Next week, bars and nightclubs in Georgia will be allowed to reopen if they can meet a set of guidelines. Gov. Brian Kemp announced the decision Thursday, while also extending the state’s public health emergency declaration.
Meanwhile earlier this week, Atlanta Mayor Keisha Lance Bottoms updated a different set of guidelines, suggesting that everyone should still be sheltering in place.
Here’s a breakdown of how their guidance differs, and who public health experts recommend people listen to (spoiler alert: the answer is, it depends).
A Quick Version Of Where They Diverge
The biggest difference is probably the mayor’s recommendation to stay home, which goes for everyone.
The governor allowed the statewide order to shelter in place to expire, though he is still ordering people who are at risk — either people who are 65 or older or people with underlying medical conditions — to continue sheltering in place until mid-June, except for getting out for essential needs.
Another big difference is in retail and restaurant operations. The mayor recommends to-go and curbside pickup only, no dining in. That’s something the governor is allowing.
For more detail, the city of Atlanta’s five reopening phases – as of Wednesday, the city is in Phase 2 – are described in this PDF.
The governor’s executive order updating his guidance as of Thursday is in this PDF.
What’s Legally Enforceable?
Kemp has explicitly said local governments can’t make their own rules on this, so Bottoms can only make recommendations.
The governor’s rules are enforceable. A violation is a misdemeanor.
So Whose Guidance Should People Listen To?
Here’s why the answer is complicated, according to Colin Smith, who teaches at the Georgia State School of Public Health, and whose expertise is in using epidemiology to guide policy: public health is local.
Smith recommends that people look for guidance on as local a level as they can find, since conditions are different in different places.
“Pay most attention to what your local public health officials say, and the various political leaders that they work most closely with,” he says. “Because public health interactions and interventions obviously don’t happen at the state or national level, they happen at the local level.”
He suggests looking to a county health department or a state health district.

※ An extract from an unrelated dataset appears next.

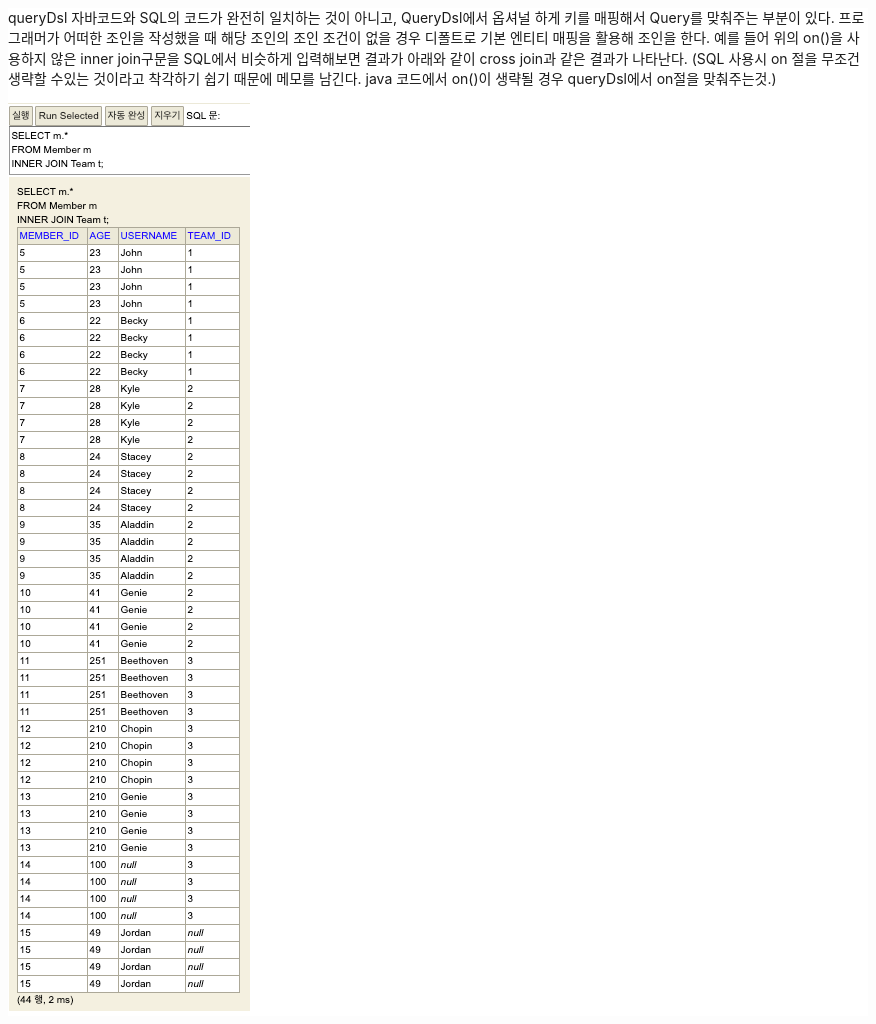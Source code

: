 queryDsl 자바코드와 SQL의 코드가 완전히 일치하는 것이 아니고, QueryDsl에서 옵셔널 하게 키를 매핑해서 Query를 맞춰주는 부분이 있다. 프로그래머가 어떠한 조인을 작성했을 때 해당 조인의 조인 조건이 없을 경우 디폴트로 기본 엔티티 매핑을 활용해 조인을 한다. 예를 들어 위의 on()을 사용하지 않은 inner join구문을 SQL에서 비슷하게 입력해보면 결과가 아래와 같이 cross join과 같은 결과가 나타난다. (SQL 사용시 on 절을 무조건 생략할 수있는 것이라고 착각하기 쉽기 때문에 메모를 남긴다. java 코드에서 on()이 생략될 경우 queryDsl에서 on절을 맞춰주는것.)

![이미자](./img/INNER_JOIN_JAVA_VS_SQL.png)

He says he does look to the White House, the Centers for Disease Control and Prevention and to the state of Georgia for guidance, but he starts as local as he can and then works his way up.
Basically, the more local the guidance is, the more it’s going to reflect what’s going on around you.
Why Do The Mayor’s And The Governor’s Recommendations Differ?
From a public health standpoint, it makes sense that Bottoms has different guidance from Kemp, because she is thinking about a different population, according to Stephanie Miles-Richardson, director of the public health program at Morehouse School of Medicine.
Atlanta’s population has a greater percentage of black residents than Georgia in general, and the coronavirus is disproportionately affecting people of color. Atlanta is also denser than anywhere else in Georgia.
“I think that what we’re seeing is guidance that reflects those population differences,” she says.
On Friday, Bottoms explained it in similar terms to a Congressional subcommittee, saying that the city is especially vulnerable to COVID-19.
“We’re home to many residents with underlying conditions such as diabetes, heart disease and cancer,” she said. “In fact, all four of my children suffer from asthma.”
Does Anyone Agree On Anything?
“I look at data to inform myself,” Dr. Carlos del Rio, a professor of medicine and epidemiology at Emory, told reporters earlier this week. “The data tells me I should continue sheltering in place. I’m not ready to go to a restaurant yet. I’m still ordering out; I’m still eating at home.”
Miles-Richardson and Smith also both said they aren’t eating in restaurants yet, either.
There are things Kemp and Bottoms agree on, too.
They’re both encouraging people to wear masks in public, especially in places like grocery stores where it could be tough to maintain distance from other people.
“If you’re wearing a mask, you’re protecting other people. Not everybody’s doing that. We’re asking them to do that,” Kemp said at a press conference Thursday.
They are both strongly encouraging social distancing. And both say if you’re 65 or older, or have health conditions making you more at risk, stay home unless it’s for something essential.